Extracted records
***
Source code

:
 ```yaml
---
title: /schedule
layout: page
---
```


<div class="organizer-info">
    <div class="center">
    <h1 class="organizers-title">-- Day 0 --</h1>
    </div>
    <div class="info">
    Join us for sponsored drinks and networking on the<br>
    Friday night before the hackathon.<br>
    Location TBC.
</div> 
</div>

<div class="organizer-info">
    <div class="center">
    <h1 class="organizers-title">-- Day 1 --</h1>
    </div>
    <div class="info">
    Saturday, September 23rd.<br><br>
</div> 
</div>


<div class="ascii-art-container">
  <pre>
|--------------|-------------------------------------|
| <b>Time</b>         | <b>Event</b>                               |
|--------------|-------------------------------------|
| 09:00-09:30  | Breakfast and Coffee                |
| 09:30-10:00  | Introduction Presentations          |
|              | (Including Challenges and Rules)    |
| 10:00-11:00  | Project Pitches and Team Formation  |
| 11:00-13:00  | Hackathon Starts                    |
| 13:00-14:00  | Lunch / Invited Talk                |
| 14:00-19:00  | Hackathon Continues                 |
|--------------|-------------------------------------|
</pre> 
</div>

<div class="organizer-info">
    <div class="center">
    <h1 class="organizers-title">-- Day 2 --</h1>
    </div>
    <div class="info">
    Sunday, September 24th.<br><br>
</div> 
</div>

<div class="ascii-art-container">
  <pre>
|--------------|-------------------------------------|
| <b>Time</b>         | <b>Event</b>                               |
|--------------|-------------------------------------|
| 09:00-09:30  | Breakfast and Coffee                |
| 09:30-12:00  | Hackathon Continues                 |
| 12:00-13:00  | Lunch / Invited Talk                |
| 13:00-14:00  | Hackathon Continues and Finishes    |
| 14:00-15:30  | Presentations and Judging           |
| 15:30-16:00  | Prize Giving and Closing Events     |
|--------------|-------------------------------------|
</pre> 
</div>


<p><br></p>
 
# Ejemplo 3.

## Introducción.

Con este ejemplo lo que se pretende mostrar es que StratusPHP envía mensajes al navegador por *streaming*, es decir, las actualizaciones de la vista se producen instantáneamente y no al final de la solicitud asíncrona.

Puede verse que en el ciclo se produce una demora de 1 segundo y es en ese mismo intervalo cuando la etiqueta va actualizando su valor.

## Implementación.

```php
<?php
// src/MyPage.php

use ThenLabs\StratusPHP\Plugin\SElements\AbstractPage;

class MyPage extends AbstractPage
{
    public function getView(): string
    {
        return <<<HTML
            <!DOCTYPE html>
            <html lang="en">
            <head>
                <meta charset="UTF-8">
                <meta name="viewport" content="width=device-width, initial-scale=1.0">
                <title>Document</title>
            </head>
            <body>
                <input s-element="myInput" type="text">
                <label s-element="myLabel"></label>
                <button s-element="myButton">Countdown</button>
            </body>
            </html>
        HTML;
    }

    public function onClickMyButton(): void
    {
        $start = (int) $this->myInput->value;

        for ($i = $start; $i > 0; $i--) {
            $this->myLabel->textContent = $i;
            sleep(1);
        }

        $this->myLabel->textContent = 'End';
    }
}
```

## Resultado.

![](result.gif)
***
**Task requirements**
Each line from the top of the entries above through the line containing "Join us for" must be transcribed exactly, and no other line may appear.

**Result for this exercise**
Source code

:
 ```yaml
---
title: /schedule
layout: page
---
```


<div class="organizer-info">
    <div class="center">
    <h1 class="organizers-title">-- Day 0 --</h1>
    </div>
    <div class="info">
    Join us for sponsored drinks and networking on the<br>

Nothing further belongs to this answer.